_Task to complete:_
What is needed is an exact copy of the line that contains "- ✅ Added technical" and of all later lines to the end of the records below, with no other lines.

»»

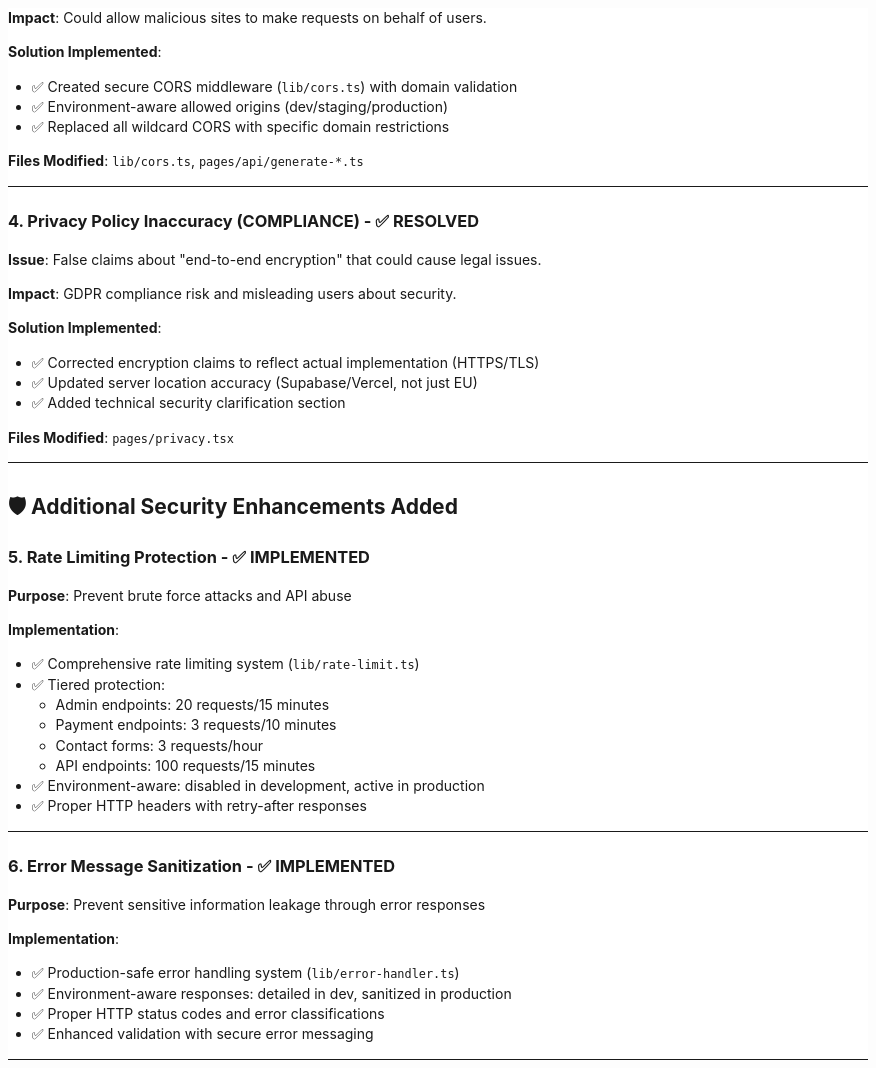 **Impact**: Could allow malicious sites to make requests on behalf of users.

**Solution Implemented**:
- ✅ Created secure CORS middleware (`lib/cors.ts`) with domain validation
- ✅ Environment-aware allowed origins (dev/staging/production)
- ✅ Replaced all wildcard CORS with specific domain restrictions

**Files Modified**: `lib/cors.ts`, `pages/api/generate-*.ts`

---

### **4. Privacy Policy Inaccuracy (COMPLIANCE) - ✅ RESOLVED**
**Issue**: False claims about "end-to-end encryption" that could cause legal issues.

**Impact**: GDPR compliance risk and misleading users about security.

**Solution Implemented**:
- ✅ Corrected encryption claims to reflect actual implementation (HTTPS/TLS)
- ✅ Updated server location accuracy (Supabase/Vercel, not just EU)
- ✅ Added technical security clarification section

**Files Modified**: `pages/privacy.tsx`

---

## 🛡️ **Additional Security Enhancements Added**

### **5. Rate Limiting Protection - ✅ IMPLEMENTED**
**Purpose**: Prevent brute force attacks and API abuse

**Implementation**:
- ✅ Comprehensive rate limiting system (`lib/rate-limit.ts`)
- ✅ Tiered protection:
  - Admin endpoints: 20 requests/15 minutes
  - Payment endpoints: 3 requests/10 minutes  
  - Contact forms: 3 requests/hour
  - API endpoints: 100 requests/15 minutes
- ✅ Environment-aware: disabled in development, active in production
- ✅ Proper HTTP headers with retry-after responses

---

### **6. Error Message Sanitization - ✅ IMPLEMENTED**
**Purpose**: Prevent sensitive information leakage through error responses

**Implementation**:
- ✅ Production-safe error handling system (`lib/error-handler.ts`)
- ✅ Environment-aware responses: detailed in dev, sanitized in production
- ✅ Proper HTTP status codes and error classifications
- ✅ Enhanced validation with secure error messaging

---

««

_Solution to the exercise:_
- ✅ Added technical security clarification section

**Files Modified**: `pages/privacy.tsx`

---

## 🛡️ **Additional Security Enhancements Added**

### **5. Rate Limiting Protection - ✅ IMPLEMENTED**
**Purpose**: Prevent brute force attacks and API abuse

**Implementation**:
- ✅ Comprehensive rate limiting system (`lib/rate-limit.ts`)
- ✅ Tiered protection:
  - Admin endpoints: 20 requests/15 minutes
  - Payment endpoints: 3 requests/10 minutes  
  - Contact forms: 3 requests/hour
  - API endpoints: 100 requests/15 minutes
- ✅ Environment-aware: disabled in development, active in production
- ✅ Proper HTTP headers with retry-after responses

---

### **6. Error Message Sanitization - ✅ IMPLEMENTED**
**Purpose**: Prevent sensitive information leakage through error responses

**Implementation**:
- ✅ Production-safe error handling system (`lib/error-handler.ts`)
- ✅ Environment-aware responses: detailed in dev, sanitized in production
- ✅ Proper HTTP status codes and error classifications
- ✅ Enhanced validation with secure error messaging

---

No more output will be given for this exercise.